Saved entries:
○ ○ ○
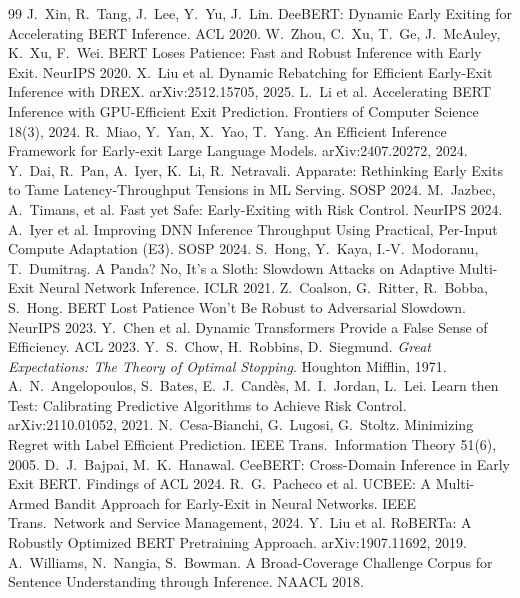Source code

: \begin{thebibliography}{99}\small
{} J.~Xin, R.~Tang, J.~Lee, Y.~Yu, J.~Lin. DeeBERT: Dynamic Early Exiting for Accelerating BERT Inference. ACL 2020.
 W.~Zhou, C.~Xu, T.~Ge, J.~McAuley, K.~Xu, F.~Wei. BERT Loses Patience: Fast and Robust Inference with Early Exit. NeurIPS 2020.
 X.~Liu et al. Dynamic Rebatching for Efficient Early-Exit Inference with DREX. arXiv:2512.15705, 2025.
 L.~Li et al. Accelerating BERT Inference with GPU-Efficient Exit Prediction. Frontiers of Computer Science 18(3), 2024.
 R.~Miao, Y.~Yan, X.~Yao, T.~Yang. An Efficient Inference Framework for Early-exit Large Language Models. arXiv:2407.20272, 2024.
 Y.~Dai, R.~Pan, A.~Iyer, K.~Li, R.~Netravali. Apparate: Rethinking Early Exits to Tame Latency-Throughput Tensions in ML Serving. SOSP 2024.
 M.~Jazbec, A.~Timans, et al. Fast yet Safe: Early-Exiting with Risk Control. NeurIPS 2024.
 A.~Iyer et al. Improving DNN Inference Throughput Using Practical, Per-Input Compute Adaptation (E3). SOSP 2024.
 S.~Hong, Y.~Kaya, I.-V.~Modoranu, T.~Dumitra\c{s}. A Panda? No, It's a Sloth: Slowdown Attacks on Adaptive Multi-Exit Neural Network Inference. ICLR 2021.
 Z.~Coalson, G.~Ritter, R.~Bobba, S.~Hong. BERT Lost Patience Won't Be Robust to Adversarial Slowdown. NeurIPS 2023.
 Y.~Chen et al. Dynamic Transformers Provide a False Sense of Efficiency. ACL 2023.
 Y.~S.~Chow, H.~Robbins, D.~Siegmund. \emph{Great Expectations: The Theory of Optimal Stopping}. Houghton Mifflin, 1971.
 A.~N.~Angelopoulos, S.~Bates, E.~J.~Cand\`es, M.~I.~Jordan, L.~Lei. Learn then Test: Calibrating Predictive Algorithms to Achieve Risk Control. arXiv:2110.01052, 2021.
 N.~Cesa-Bianchi, G.~Lugosi, G.~Stoltz. Minimizing Regret with Label Efficient Prediction. IEEE Trans.\ Information Theory 51(6), 2005.
 D.~J.~Bajpai, M.~K.~Hanawal. CeeBERT: Cross-Domain Inference in Early Exit BERT. Findings of ACL 2024.
 R.~G.~Pacheco et al. UCBEE: A Multi-Armed Bandit Approach for Early-Exit in Neural Networks. IEEE Trans.\ Network and Service Management, 2024.
 Y.~Liu et al. RoBERTa: A Robustly Optimized BERT Pretraining Approach. arXiv:1907.11692, 2019.
 A.~Williams, N.~Nangia, S.~Bowman. A Broad-Coverage Challenge Corpus for Sentence Understanding through Inference. NAACL 2018.

\end{thebibliography}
○ ○ ○
PROBLEM TO SOLVE: Please copy every line of the data that carries the string "arXiv".

FINISHED TASK:
 X.~Liu et al. Dynamic Rebatching for Efficient Early-Exit Inference with DREX. arXiv:2512.15705, 2025.
 R.~Miao, Y.~Yan, X.~Yao, T.~Yang. An Efficient Inference Framework for Early-exit Large Language Models. arXiv:2407.20272, 2024.
 A.~N.~Angelopoulos, S.~Bates, E.~J.~Cand\`es, M.~I.~Jordan, L.~Lei. Learn then Test: Calibrating Predictive Algorithms to Achieve Risk Control. arXiv:2110.01052, 2021.
 Y.~Liu et al. RoBERTa: A Robustly Optimized BERT Pretraining Approach. arXiv:1907.11692, 2019.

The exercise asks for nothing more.